··· DATASET EXCERPTS ···

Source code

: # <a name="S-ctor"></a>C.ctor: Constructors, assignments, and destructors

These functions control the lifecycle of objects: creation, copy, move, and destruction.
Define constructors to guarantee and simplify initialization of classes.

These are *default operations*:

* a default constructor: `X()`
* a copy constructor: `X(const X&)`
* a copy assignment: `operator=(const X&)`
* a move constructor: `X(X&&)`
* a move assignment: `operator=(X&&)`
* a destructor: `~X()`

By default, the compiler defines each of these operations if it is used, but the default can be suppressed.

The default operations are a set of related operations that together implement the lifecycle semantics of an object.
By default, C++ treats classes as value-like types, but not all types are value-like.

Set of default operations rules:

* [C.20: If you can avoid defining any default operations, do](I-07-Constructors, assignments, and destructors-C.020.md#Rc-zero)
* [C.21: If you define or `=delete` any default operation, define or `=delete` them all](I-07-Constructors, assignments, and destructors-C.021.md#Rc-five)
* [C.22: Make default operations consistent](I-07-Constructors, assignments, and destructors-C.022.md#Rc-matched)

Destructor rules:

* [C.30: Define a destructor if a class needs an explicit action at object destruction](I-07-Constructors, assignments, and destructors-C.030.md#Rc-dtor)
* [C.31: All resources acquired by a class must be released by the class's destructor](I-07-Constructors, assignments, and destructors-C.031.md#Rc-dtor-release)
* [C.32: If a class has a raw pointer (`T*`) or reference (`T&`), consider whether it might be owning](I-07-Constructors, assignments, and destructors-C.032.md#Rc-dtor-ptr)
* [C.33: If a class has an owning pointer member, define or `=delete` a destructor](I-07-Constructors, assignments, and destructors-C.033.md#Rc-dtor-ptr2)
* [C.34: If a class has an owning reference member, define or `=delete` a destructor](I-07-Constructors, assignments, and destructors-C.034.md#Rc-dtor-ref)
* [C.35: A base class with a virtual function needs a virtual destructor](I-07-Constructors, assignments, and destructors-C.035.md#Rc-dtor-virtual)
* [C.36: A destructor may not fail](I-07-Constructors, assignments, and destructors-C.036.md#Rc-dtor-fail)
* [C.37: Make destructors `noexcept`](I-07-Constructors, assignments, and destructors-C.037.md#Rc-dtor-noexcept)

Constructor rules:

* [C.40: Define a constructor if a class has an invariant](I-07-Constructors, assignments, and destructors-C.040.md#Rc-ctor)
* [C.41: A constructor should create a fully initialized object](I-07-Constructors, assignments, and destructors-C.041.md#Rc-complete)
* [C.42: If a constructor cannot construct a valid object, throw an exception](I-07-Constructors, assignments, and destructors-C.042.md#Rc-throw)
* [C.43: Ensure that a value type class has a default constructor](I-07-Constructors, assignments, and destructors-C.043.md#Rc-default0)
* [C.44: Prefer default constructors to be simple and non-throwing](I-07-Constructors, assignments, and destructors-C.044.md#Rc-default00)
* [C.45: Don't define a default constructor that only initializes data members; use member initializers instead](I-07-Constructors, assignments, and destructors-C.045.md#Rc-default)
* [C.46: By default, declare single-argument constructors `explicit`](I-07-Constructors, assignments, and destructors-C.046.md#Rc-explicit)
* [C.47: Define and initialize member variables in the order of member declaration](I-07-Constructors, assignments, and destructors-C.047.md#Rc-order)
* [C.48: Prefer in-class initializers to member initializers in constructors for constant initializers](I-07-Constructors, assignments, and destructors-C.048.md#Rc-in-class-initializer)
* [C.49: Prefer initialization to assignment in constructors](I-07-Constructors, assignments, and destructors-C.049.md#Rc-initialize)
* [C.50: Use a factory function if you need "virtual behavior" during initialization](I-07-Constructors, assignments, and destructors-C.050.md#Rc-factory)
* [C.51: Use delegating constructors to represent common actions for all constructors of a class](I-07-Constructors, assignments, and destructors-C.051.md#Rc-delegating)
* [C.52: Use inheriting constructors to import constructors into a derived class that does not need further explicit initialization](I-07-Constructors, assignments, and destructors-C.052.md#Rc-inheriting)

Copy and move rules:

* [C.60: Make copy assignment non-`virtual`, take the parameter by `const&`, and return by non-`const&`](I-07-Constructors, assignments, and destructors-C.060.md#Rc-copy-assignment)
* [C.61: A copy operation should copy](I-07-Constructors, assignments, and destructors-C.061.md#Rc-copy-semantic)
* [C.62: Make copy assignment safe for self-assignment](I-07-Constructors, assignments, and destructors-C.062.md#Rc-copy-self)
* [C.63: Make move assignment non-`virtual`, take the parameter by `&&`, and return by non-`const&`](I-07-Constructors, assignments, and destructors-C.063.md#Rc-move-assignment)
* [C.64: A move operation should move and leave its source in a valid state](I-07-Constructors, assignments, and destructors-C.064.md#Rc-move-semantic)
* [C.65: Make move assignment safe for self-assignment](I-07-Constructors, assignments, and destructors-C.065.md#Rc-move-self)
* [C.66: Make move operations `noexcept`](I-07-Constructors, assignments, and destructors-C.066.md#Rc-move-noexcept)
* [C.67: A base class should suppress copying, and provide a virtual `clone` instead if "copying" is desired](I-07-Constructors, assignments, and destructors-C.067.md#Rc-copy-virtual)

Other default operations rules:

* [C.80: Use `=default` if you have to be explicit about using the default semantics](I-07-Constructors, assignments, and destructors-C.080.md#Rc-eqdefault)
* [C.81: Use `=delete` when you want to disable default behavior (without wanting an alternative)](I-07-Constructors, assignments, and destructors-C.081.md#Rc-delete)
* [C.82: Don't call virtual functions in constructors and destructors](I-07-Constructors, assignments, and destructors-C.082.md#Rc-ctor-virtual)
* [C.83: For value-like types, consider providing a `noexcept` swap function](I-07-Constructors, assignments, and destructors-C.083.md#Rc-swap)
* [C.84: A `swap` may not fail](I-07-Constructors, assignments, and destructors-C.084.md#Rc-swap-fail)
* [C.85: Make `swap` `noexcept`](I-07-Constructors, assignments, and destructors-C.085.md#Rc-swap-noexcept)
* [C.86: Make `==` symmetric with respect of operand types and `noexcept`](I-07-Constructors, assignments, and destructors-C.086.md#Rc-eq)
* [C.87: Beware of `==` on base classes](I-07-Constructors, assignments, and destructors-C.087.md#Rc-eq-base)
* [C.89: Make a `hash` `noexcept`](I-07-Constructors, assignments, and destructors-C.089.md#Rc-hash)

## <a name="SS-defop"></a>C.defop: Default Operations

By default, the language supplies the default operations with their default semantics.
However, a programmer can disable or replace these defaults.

···

Give back the records above exactly, limited to the lines between the one holding "assignments, and destructors-C.063.md#Rc-move-assignment)" and the one holding "assignments, and destructors-C.083.md#Rc-swap)", inclusive.

* WRITTEN SOLUTION *
* [C.63: Make move assignment non-`virtual`, take the parameter by `&&`, and return by non-`const&`](I-07-Constructors, assignments, and destructors-C.063.md#Rc-move-assignment)
* [C.64: A move operation should move and leave its source in a valid state](I-07-Constructors, assignments, and destructors-C.064.md#Rc-move-semantic)
* [C.65: Make move assignment safe for self-assignment](I-07-Constructors, assignments, and destructors-C.065.md#Rc-move-self)
* [C.66: Make move operations `noexcept`](I-07-Constructors, assignments, and destructors-C.066.md#Rc-move-noexcept)
* [C.67: A base class should suppress copying, and provide a virtual `clone` instead if "copying" is desired](I-07-Constructors, assignments, and destructors-C.067.md#Rc-copy-virtual)

Other default operations rules:

* [C.80: Use `=default` if you have to be explicit about using the default semantics](I-07-Constructors, assignments, and destructors-C.080.md#Rc-eqdefault)
* [C.81: Use `=delete` when you want to disable default behavior (without wanting an alternative)](I-07-Constructors, assignments, and destructors-C.081.md#Rc-delete)
* [C.82: Don't call virtual functions in constructors and destructors](I-07-Constructors, assignments, and destructors-C.082.md#Rc-ctor-virtual)
* [C.83: For value-like types, consider providing a `noexcept` swap function](I-07-Constructors, assignments, and destructors-C.083.md#Rc-swap)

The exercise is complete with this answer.